◆ PROBLEM REQUIREMENTS ◆
Where in the listing does the word "antes" appear? Report each line that holds it.

==*==

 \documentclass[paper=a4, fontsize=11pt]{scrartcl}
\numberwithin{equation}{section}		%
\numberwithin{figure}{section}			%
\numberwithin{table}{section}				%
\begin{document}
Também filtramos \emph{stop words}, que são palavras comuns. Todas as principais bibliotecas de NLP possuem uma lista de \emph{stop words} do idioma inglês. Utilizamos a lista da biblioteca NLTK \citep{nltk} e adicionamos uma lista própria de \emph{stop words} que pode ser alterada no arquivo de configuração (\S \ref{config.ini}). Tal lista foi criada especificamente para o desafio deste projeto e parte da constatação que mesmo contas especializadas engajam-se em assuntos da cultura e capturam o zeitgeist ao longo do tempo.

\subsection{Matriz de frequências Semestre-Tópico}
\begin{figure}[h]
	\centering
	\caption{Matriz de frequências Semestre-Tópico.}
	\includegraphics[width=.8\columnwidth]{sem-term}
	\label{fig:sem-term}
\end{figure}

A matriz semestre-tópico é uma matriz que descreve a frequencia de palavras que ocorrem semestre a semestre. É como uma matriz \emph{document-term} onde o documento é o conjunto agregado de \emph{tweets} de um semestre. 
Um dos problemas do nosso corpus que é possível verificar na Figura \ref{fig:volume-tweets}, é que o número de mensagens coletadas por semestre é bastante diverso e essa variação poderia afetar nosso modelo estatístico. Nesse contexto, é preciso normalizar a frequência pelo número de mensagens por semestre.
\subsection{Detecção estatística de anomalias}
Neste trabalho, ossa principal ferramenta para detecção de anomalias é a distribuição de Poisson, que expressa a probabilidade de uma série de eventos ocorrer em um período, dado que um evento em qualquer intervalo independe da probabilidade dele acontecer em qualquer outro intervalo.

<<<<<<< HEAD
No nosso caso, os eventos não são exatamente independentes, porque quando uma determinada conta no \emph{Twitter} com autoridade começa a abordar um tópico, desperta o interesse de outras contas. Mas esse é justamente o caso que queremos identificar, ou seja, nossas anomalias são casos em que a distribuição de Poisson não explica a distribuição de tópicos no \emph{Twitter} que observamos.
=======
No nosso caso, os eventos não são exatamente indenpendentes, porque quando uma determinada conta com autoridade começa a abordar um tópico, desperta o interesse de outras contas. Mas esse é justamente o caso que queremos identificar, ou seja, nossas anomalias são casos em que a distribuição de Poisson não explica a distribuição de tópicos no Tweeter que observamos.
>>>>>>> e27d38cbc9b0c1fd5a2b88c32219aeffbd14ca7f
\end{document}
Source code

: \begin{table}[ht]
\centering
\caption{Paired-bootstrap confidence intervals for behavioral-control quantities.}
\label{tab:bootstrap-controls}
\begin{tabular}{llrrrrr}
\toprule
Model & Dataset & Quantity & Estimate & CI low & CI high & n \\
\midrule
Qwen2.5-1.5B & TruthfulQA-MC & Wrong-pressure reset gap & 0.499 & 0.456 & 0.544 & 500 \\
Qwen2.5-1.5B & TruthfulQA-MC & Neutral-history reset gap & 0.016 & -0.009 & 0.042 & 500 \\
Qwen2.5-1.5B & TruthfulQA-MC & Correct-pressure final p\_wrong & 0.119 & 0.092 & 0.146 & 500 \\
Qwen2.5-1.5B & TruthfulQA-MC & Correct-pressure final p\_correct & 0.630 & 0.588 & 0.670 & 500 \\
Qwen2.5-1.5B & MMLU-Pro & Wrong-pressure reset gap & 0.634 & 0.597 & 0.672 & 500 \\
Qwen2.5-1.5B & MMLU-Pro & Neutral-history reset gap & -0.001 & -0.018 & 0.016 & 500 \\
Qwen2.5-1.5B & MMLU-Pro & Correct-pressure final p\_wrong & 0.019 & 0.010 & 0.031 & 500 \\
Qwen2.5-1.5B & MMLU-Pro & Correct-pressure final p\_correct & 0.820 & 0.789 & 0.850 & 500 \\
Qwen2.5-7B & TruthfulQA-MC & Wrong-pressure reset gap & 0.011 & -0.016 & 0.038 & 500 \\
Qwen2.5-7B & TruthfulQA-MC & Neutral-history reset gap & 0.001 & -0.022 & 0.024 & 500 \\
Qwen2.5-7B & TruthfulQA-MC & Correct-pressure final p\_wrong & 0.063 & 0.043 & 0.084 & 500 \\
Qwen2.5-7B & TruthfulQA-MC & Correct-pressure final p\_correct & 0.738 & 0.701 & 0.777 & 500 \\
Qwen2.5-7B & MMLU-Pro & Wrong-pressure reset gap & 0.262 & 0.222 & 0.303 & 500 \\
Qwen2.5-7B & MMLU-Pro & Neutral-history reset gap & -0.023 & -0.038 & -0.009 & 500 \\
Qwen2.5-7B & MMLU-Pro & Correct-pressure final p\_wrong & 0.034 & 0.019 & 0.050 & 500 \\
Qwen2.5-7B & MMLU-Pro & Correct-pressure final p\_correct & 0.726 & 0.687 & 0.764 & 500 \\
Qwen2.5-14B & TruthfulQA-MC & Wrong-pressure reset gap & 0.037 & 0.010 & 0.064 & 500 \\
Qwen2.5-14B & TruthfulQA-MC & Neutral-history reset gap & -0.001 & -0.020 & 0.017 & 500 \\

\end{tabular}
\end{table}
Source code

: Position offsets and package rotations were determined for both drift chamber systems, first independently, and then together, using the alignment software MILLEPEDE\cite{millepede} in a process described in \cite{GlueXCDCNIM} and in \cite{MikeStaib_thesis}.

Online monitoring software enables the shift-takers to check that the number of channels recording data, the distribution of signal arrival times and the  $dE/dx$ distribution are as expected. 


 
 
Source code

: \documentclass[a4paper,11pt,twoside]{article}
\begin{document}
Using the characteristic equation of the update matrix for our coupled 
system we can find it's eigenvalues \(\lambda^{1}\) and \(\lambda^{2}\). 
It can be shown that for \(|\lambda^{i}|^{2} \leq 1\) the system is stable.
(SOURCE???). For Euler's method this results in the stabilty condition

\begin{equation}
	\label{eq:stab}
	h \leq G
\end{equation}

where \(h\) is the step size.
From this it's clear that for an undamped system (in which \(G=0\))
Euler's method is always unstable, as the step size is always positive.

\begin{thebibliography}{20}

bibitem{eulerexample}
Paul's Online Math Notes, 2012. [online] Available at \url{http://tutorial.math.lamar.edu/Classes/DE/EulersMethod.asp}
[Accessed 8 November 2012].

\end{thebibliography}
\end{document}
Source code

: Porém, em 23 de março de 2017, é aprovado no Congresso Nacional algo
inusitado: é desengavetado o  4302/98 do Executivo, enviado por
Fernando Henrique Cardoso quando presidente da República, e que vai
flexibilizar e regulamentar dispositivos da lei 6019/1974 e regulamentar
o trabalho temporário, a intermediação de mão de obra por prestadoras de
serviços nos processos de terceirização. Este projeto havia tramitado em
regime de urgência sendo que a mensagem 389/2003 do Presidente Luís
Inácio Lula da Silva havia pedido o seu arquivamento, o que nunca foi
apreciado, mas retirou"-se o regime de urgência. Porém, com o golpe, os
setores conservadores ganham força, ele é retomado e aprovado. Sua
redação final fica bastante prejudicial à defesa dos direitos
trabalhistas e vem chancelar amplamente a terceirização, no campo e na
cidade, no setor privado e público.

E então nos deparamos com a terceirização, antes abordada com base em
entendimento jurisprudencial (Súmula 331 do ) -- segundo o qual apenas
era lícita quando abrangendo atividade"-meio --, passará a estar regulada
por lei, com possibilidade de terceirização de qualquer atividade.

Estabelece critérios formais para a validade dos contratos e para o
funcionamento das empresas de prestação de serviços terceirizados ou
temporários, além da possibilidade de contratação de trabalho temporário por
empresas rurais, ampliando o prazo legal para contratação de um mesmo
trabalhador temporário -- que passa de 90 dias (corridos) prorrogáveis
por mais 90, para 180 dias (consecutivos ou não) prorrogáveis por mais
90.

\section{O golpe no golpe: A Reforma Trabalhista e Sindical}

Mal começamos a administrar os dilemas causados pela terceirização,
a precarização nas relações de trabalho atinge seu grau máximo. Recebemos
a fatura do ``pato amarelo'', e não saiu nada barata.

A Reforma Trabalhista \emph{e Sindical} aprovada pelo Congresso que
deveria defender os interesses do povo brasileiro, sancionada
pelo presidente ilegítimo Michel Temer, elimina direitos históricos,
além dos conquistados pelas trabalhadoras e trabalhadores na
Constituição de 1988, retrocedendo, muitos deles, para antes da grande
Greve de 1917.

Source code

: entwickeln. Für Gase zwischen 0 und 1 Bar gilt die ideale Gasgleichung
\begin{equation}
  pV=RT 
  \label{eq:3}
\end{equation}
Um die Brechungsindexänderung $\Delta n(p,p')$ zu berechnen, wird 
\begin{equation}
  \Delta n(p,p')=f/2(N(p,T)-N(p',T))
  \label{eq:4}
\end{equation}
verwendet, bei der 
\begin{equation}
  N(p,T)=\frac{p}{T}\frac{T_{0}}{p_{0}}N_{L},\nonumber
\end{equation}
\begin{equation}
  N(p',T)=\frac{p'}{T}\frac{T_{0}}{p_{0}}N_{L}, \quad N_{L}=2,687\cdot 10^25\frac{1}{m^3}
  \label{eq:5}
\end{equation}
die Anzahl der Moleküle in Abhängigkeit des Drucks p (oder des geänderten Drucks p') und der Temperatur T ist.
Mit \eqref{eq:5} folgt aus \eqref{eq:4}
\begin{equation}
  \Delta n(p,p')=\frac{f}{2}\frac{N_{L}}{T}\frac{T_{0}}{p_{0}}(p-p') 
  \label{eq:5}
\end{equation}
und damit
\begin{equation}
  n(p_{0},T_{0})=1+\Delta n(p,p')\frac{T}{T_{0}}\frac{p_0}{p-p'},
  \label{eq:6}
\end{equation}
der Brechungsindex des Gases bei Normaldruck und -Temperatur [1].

==*==

◆ WRITTEN SOLUTION ◆
E então nos deparamos com a terceirização, antes abordada com base em
Constituição de 1988, retrocedendo, muitos deles, para antes da grande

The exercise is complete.